» **Brief**: Print each line below verbatim, skipping every picture.

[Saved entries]
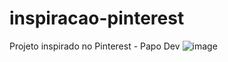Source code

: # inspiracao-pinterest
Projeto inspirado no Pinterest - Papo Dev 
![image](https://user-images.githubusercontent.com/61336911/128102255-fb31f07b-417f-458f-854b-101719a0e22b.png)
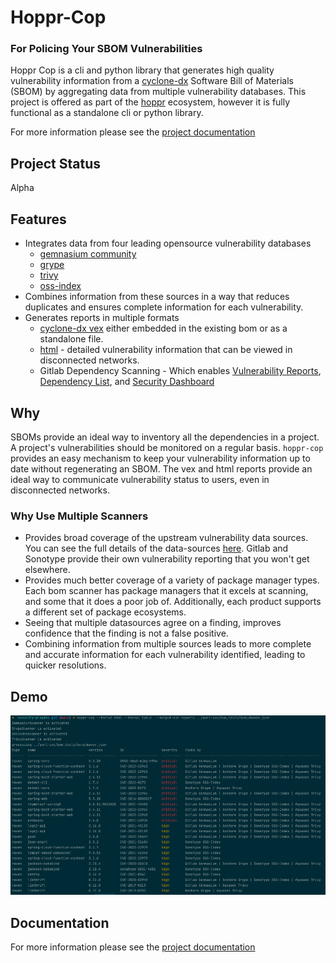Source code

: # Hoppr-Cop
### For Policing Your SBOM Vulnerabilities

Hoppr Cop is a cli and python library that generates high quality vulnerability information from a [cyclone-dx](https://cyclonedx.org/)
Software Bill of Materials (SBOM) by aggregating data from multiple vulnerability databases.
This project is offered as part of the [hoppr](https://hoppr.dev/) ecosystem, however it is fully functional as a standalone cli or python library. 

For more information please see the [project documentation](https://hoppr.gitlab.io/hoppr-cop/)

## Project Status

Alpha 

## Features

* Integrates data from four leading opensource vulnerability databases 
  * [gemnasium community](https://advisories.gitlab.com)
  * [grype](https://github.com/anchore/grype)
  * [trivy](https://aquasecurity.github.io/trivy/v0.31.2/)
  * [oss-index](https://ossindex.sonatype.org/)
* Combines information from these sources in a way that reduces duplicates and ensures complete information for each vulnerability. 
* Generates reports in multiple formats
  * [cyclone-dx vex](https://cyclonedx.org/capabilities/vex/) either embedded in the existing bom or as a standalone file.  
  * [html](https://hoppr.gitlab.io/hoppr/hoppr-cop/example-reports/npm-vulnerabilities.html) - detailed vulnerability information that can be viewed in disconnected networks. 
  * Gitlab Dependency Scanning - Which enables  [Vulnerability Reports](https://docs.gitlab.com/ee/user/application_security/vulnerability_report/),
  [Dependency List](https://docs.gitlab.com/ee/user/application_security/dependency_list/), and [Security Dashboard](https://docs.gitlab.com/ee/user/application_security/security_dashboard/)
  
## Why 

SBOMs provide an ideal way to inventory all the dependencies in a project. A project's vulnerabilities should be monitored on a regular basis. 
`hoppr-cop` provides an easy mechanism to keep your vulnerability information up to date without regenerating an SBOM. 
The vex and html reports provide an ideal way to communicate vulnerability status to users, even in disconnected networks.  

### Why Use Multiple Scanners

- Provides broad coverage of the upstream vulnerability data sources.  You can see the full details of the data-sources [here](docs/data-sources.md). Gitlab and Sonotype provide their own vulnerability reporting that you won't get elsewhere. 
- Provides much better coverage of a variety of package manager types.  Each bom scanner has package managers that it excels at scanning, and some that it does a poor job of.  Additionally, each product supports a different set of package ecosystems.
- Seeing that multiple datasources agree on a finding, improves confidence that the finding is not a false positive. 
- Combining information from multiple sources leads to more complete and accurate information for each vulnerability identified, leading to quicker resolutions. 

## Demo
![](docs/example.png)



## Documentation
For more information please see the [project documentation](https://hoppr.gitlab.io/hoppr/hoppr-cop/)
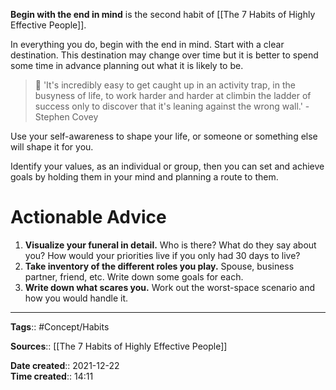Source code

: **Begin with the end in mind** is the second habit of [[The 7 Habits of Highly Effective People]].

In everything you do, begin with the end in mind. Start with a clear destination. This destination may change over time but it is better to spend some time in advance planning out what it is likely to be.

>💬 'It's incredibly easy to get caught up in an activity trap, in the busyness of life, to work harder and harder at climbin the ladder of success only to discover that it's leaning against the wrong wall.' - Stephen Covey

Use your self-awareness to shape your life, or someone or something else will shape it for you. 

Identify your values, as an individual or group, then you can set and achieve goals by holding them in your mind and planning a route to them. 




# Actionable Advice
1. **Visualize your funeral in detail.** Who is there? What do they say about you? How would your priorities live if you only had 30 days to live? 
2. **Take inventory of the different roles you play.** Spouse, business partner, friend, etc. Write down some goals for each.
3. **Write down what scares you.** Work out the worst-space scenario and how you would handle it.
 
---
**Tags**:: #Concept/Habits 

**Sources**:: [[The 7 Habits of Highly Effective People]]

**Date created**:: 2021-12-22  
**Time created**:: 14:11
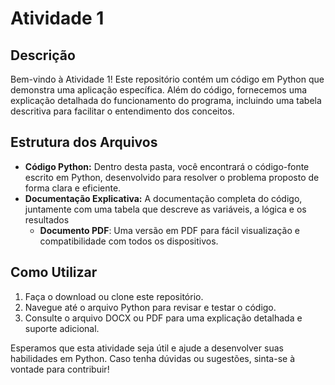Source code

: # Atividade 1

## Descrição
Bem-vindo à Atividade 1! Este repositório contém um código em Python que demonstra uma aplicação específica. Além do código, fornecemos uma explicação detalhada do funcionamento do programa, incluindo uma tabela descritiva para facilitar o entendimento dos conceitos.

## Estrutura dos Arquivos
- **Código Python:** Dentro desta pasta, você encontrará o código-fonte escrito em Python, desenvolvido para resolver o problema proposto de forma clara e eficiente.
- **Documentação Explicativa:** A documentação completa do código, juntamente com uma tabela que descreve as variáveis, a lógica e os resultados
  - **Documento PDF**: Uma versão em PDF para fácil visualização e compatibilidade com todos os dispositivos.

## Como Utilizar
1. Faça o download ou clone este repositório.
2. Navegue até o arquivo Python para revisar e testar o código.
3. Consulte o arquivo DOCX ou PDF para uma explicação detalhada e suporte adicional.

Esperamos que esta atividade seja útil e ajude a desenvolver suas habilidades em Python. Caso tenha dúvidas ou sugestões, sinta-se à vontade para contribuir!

» **Output for this exercise**:
Source code

: # inspiracao-pinterest
Projeto inspirado no Pinterest - Papo Dev 
![image](https://user-images.githubusercontent.com/61336911/128102255-fb31f07b-417f-458f-854b-101719a0e22b.png)
Source code

: # Hoppr-Cop
### For Policing Your SBOM Vulnerabilities

Hoppr Cop is a cli and python library that generates high quality vulnerability information from a [cyclone-dx](https://cyclonedx.org/)
Software Bill of Materials (SBOM) by aggregating data from multiple vulnerability databases.
This project is offered as part of the [hoppr](https://hoppr.dev/) ecosystem, however it is fully functional as a standalone cli or python library. 

For more information please see the [project documentation](https://hoppr.gitlab.io/hoppr-cop/)

## Project Status

Alpha 

## Features

* Integrates data from four leading opensource vulnerability databases 
  * [gemnasium community](https://advisories.gitlab.com)
  * [grype](https://github.com/anchore/grype)
  * [trivy](https://aquasecurity.github.io/trivy/v0.31.2/)
  * [oss-index](https://ossindex.sonatype.org/)
* Combines information from these sources in a way that reduces duplicates and ensures complete information for each vulnerability. 
* Generates reports in multiple formats
  * [cyclone-dx vex](https://cyclonedx.org/capabilities/vex/) either embedded in the existing bom or as a standalone file.  
  * [html](https://hoppr.gitlab.io/hoppr/hoppr-cop/example-reports/npm-vulnerabilities.html) - detailed vulnerability information that can be viewed in disconnected networks. 
  * Gitlab Dependency Scanning - Which enables  [Vulnerability Reports](https://docs.gitlab.com/ee/user/application_security/vulnerability_report/),
  [Dependency List](https://docs.gitlab.com/ee/user/application_security/dependency_list/), and [Security Dashboard](https://docs.gitlab.com/ee/user/application_security/security_dashboard/)
  
## Why 

SBOMs provide an ideal way to inventory all the dependencies in a project. A project's vulnerabilities should be monitored on a regular basis. 
`hoppr-cop` provides an easy mechanism to keep your vulnerability information up to date without regenerating an SBOM. 
The vex and html reports provide an ideal way to communicate vulnerability status to users, even in disconnected networks.  

### Why Use Multiple Scanners

- Provides broad coverage of the upstream vulnerability data sources.  You can see the full details of the data-sources [here](docs/data-sources.md). Gitlab and Sonotype provide their own vulnerability reporting that you won't get elsewhere. 
- Provides much better coverage of a variety of package manager types.  Each bom scanner has package managers that it excels at scanning, and some that it does a poor job of.  Additionally, each product supports a different set of package ecosystems.
- Seeing that multiple datasources agree on a finding, improves confidence that the finding is not a false positive. 
- Combining information from multiple sources leads to more complete and accurate information for each vulnerability identified, leading to quicker resolutions. 

## Demo
![](docs/example.png)



## Documentation
For more information please see the [project documentation](https://hoppr.gitlab.io/hoppr/hoppr-cop/)
Source code

: **Begin with the end in mind** is the second habit of [[The 7 Habits of Highly Effective People]].

In everything you do, begin with the end in mind. Start with a clear destination. This destination may change over time but it is better to spend some time in advance planning out what it is likely to be.

>💬 'It's incredibly easy to get caught up in an activity trap, in the busyness of life, to work harder and harder at climbin the ladder of success only to discover that it's leaning against the wrong wall.' - Stephen Covey

Use your self-awareness to shape your life, or someone or something else will shape it for you. 

Identify your values, as an individual or group, then you can set and achieve goals by holding them in your mind and planning a route to them. 




# Actionable Advice
1. **Visualize your funeral in detail.** Who is there? What do they say about you? How would your priorities live if you only had 30 days to live? 
2. **Take inventory of the different roles you play.** Spouse, business partner, friend, etc. Write down some goals for each.
3. **Write down what scares you.** Work out the worst-space scenario and how you would handle it.
 
---
**Tags**:: #Concept/Habits 

**Sources**:: [[The 7 Habits of Highly Effective People]]

**Date created**:: 2021-12-22  
**Time created**:: 14:11
Source code

: # Atividade 1

## Descrição
Bem-vindo à Atividade 1! Este repositório contém um código em Python que demonstra uma aplicação específica. Além do código, fornecemos uma explicação detalhada do funcionamento do programa, incluindo uma tabela descritiva para facilitar o entendimento dos conceitos.

## Estrutura dos Arquivos
- **Código Python:** Dentro desta pasta, você encontrará o código-fonte escrito em Python, desenvolvido para resolver o problema proposto de forma clara e eficiente.
- **Documentação Explicativa:** A documentação completa do código, juntamente com uma tabela que descreve as variáveis, a lógica e os resultados
  - **Documento PDF**: Uma versão em PDF para fácil visualização e compatibilidade com todos os dispositivos.

## Como Utilizar
1. Faça o download ou clone este repositório.
2. Navegue até o arquivo Python para revisar e testar o código.
3. Consulte o arquivo DOCX ou PDF para uma explicação detalhada e suporte adicional.

Esperamos que esta atividade seja útil e ajude a desenvolver suas habilidades em Python. Caso tenha dúvidas ou sugestões, sinta-se à vontade para contribuir!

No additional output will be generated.